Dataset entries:
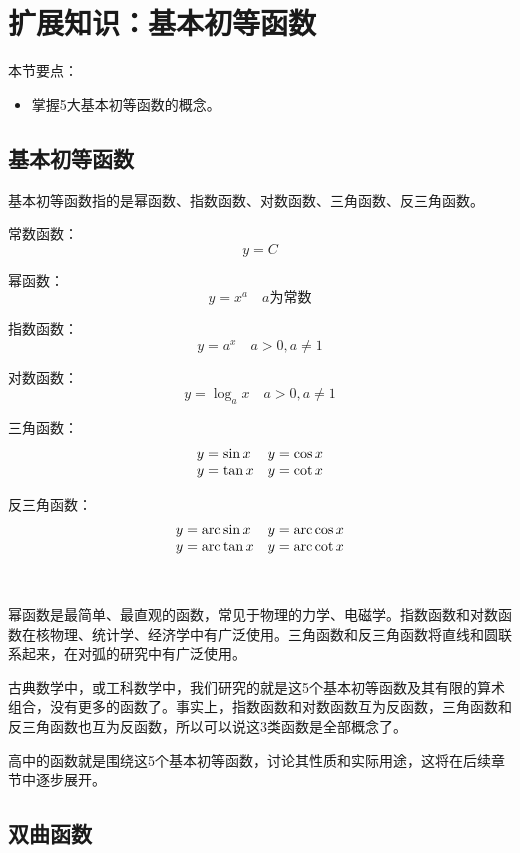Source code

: \section{扩展知识：基本初等函数}

本节要点：
\begin{itemize}
    \item 掌握5大基本初等函数的概念。
\end{itemize}

\subsection{基本初等函数}

基本初等函数指的是幂函数、指数函数、对数函数、三角函数、反三角函数。

常数函数：
\[
y=C
\]

幂函数：
\[
y=x^a\quad a\text{为常数}
\]

指数函数：
\[
y=a^x\quad a>0,a\ne 1
\]

对数函数：
\[
y=\log _ax\quad a>0,a\ne 1
\]

三角函数：
\[
\begin{matrix}
	y=\sin x \hfill & y=\cos x \hfill \\
	y=\tan x \hfill & y=\cot x \hfill \\
\end{matrix}
\]

反三角函数：
\[
\begin{matrix}
	y=\mathrm{arc}\sin x \hfill & y=\mathrm{arc}\cos x \hfill \\
	y=\mathrm{arc}\tan x \hfill & y=\mathrm{arc}\cot x \hfill \\
\end{matrix}
\]

~

幂函数是最简单、最直观的函数，常见于物理的力学、电磁学。指数函数和对数函数在核物理、统计学、经济学中有广泛使用。三角函数和反三角函数将直线和圆联系起来，在对弧的研究中有广泛使用。

古典数学中，或工科数学中，我们研究的就是这5个基本初等函数及其有限的算术组合，没有更多的函数了。事实上，指数函数和对数函数互为反函数，三角函数和反三角函数也互为反函数，所以可以说这3类函数是全部概念了。

高中的函数就是围绕这5个基本初等函数，讨论其性质和实际用途，这将在后续章节中逐步展开。

\subsection{双曲函数}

> _What this task involves_:
Return each line among the entries that holds the word "hfill".

> _Task response_:
	y=\sin x \hfill & y=\cos x \hfill \\
	y=\tan x \hfill & y=\cot x \hfill \\
	y=\mathrm{arc}\sin x \hfill & y=\mathrm{arc}\cos x \hfill \\
	y=\mathrm{arc}\tan x \hfill & y=\mathrm{arc}\cot x \hfill \\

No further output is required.